WHAT THIS TASK INVOLVES =
Could you copy out all the lines in the material below where the word "then" occurs?
++++
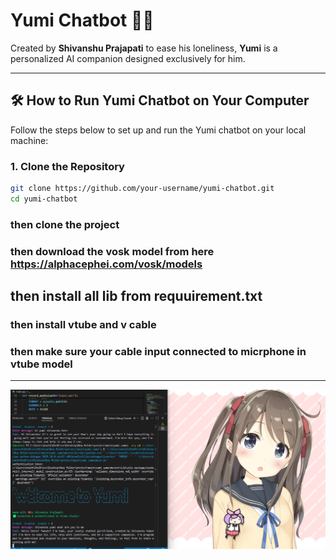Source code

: 

# Yumi Chatbot 💬✨

Created by **Shivanshu Prajapati** to ease his loneliness, **Yumi** is a personalized AI companion designed exclusively for him.

---

## 🛠️ How to Run Yumi Chatbot on Your Computer

Follow the steps below to set up and run the Yumi chatbot on your local machine:

### 1. Clone the Repository

```bash
git clone https://github.com/your-username/yumi-chatbot.git
cd yumi-chatbot

```

### then clone the project

### then download the vosk model from here https://alphacephei.com/vosk/models

## then install all lib from requuirement.txt

### then install vtube and v cable

### then make sure your cable input connected to micrphone in vtube model

------------------------------------


![Yumi Chatbot Banner](https://github.com/shivanshu099/yumi_sama_version_v.1/blob/main/yumi_1.png)





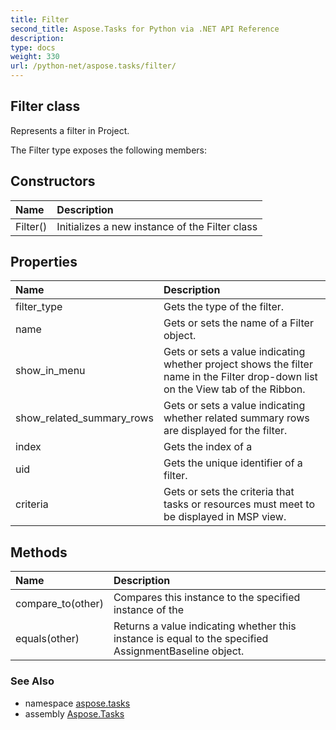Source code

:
 ```yaml
---
title: Filter
second_title: Aspose.Tasks for Python via .NET API Reference
description: 
type: docs
weight: 330
url: /python-net/aspose.tasks/filter/
---
```


## Filter class

Represents a filter in Project.

The Filter type exposes the following members:
## Constructors
| Name | Description |
| :- | :- |
|Filter()|Initializes a new instance of the Filter class|
## Properties
| Name | Description |
| :- | :- |
|filter_type|Gets the type of the filter.|
|name|Gets or sets the name of a Filter object.|
|show_in_menu|Gets or sets a value indicating whether project shows the filter name in the Filter drop-down list on the View tab of the Ribbon.|
|show_related_summary_rows|Gets or sets a value indicating whether related summary rows are displayed for the filter.|
|index|Gets the index of a|
|uid|Gets the unique identifier of a filter.|
|criteria|Gets or sets the criteria that tasks or resources must meet to be displayed in MSP view.|
## Methods
| Name | Description |
| :- | :- |
|compare_to(other)|Compares this instance to the specified instance of the|
|equals(other)|Returns a value indicating whether this instance is equal to the specified AssignmentBaseline object.|

### See Also

* namespace [aspose.tasks](/tasks/python-net/aspose.tasks/)
* assembly [Aspose.Tasks](/tasks/python-net/)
++++
THE COMPLETED TASK =
### then clone the project
### then download the vosk model from here https://alphacephei.com/vosk/models
## then install all lib from requuirement.txt
### then install vtube and v cable
### then make sure your cable input connected to micrphone in vtube model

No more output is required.